A Dynamic Adaptive Framework for Practical Byzantine Fault Tolerance Consensus Protocol in the Internet of Things

Abstract

The Practical Byzantine Fault Tolerance (PBFT) protocol-supported blockchain can provide decentralized security and trust mechanisms for the Internet of Things (IoT). However, the PBFT protocol is not specifically designed for IoT applications. Consequently, adapting PBFT to the dynamic changes of an IoT environment with incomplete information represents a challenge that urgently needs to be addressed. To this end, we introduce DA-PBFT, a PBFT dynamic adaptive framework based on a multi-agent architecture. DA-PBFT divides the dynamic adaptive process into two sub-processes: optimality-seeking and optimization decision-making.

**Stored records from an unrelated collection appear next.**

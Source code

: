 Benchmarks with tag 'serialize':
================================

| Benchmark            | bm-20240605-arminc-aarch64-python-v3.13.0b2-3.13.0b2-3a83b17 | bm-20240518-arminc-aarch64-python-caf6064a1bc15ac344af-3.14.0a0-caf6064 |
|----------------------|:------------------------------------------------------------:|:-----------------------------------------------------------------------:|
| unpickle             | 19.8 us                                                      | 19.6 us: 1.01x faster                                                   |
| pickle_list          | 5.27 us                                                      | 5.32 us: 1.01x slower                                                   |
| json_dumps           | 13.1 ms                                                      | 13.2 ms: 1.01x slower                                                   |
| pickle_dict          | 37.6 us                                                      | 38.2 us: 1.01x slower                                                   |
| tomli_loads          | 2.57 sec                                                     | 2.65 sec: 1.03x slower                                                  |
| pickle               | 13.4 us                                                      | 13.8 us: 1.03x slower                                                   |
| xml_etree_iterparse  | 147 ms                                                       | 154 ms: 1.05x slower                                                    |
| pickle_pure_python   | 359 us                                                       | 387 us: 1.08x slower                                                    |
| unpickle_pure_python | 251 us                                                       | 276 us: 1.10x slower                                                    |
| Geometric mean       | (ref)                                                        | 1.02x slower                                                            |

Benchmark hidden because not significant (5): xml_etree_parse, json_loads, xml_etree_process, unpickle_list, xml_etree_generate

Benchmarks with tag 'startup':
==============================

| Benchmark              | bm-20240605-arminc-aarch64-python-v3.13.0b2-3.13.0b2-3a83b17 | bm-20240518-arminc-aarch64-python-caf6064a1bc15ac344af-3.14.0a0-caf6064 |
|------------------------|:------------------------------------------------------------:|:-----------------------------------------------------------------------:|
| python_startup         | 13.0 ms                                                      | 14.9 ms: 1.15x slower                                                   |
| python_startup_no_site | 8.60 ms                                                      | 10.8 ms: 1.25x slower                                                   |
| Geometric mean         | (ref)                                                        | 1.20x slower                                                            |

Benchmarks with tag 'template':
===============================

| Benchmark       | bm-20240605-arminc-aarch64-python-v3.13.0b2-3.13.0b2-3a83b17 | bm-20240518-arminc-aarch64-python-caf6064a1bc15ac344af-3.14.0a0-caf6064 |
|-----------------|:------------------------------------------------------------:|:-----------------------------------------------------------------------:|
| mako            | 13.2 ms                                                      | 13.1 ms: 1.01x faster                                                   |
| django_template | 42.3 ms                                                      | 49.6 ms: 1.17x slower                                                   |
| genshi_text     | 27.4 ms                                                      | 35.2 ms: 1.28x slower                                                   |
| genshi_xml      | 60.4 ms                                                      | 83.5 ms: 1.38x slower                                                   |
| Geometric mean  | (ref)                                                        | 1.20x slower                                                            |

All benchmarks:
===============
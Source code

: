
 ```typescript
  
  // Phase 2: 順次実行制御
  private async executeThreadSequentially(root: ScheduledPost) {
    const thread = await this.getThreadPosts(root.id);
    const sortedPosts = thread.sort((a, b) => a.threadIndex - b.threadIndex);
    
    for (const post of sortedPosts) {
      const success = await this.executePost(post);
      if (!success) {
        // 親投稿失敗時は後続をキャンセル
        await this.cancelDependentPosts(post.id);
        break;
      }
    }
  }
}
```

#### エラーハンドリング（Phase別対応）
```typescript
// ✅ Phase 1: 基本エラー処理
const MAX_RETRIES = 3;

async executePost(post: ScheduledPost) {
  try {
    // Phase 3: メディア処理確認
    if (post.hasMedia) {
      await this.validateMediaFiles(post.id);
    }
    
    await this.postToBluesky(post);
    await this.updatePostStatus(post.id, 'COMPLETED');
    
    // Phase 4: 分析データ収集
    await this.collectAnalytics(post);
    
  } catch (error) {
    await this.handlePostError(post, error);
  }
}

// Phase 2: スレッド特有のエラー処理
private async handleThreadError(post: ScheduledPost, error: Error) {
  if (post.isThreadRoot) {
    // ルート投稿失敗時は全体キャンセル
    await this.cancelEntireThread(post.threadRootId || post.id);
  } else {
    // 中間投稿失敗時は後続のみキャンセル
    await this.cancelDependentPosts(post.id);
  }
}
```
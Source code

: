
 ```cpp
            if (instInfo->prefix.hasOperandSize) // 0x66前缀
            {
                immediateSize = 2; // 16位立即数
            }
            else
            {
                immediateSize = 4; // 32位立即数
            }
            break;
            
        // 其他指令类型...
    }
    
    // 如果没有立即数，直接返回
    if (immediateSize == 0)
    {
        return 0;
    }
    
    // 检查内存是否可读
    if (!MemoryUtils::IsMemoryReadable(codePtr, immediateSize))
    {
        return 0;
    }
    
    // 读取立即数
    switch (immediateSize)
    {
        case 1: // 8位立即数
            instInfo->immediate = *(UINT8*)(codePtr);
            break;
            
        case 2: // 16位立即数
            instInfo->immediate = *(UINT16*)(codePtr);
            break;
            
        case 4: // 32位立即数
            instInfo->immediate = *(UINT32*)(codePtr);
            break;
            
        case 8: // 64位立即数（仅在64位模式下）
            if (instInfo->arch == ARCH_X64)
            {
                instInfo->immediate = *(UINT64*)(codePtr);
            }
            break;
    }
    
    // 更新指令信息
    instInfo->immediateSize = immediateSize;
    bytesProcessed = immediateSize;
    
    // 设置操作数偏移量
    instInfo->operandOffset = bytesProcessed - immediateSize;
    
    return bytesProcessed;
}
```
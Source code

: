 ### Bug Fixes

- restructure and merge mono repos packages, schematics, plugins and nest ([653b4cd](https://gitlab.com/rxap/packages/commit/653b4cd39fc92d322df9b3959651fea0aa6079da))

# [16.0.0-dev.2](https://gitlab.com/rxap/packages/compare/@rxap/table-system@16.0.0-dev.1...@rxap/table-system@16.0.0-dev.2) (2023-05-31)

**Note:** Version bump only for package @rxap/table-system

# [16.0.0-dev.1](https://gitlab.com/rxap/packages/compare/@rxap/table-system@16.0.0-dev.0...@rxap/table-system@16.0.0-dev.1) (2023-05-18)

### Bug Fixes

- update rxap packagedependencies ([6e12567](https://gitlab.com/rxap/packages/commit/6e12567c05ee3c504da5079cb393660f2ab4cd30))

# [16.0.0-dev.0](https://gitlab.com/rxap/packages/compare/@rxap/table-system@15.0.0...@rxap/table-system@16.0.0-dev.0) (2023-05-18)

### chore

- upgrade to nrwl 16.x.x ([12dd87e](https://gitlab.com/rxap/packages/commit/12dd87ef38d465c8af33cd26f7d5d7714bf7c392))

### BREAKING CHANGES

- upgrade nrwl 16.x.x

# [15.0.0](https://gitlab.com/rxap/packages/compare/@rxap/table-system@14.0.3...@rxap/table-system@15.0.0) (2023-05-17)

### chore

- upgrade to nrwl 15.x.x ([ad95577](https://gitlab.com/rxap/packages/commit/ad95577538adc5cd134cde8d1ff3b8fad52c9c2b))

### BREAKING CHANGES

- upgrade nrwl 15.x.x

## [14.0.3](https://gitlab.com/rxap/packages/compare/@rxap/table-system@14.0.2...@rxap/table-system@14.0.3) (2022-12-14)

During the optimality-seeking process, a PBFT optimization model is constructed based on deep reinforcement learning. This model is designed to generate PBFT optimization strategies for consensus nodes. In the optimization decision-making process, a PBFT optimization decision consensus mechanism is constructed based on the Borda count method. This mechanism ensures consistency in PBFT optimization decisions within an environment characterized by incomplete information. Furthermore, we designed a dynamic adaptive incentive mechanism to explore the Nash equilibrium conditions and security aspects of DA-PBFT. The experimental results demonstrate that DA-PBFT is capable of achieving consistency in PBFT optimization decisions within an environment of incomplete information, thereby offering robust and efficient transaction throughput for IoT applications.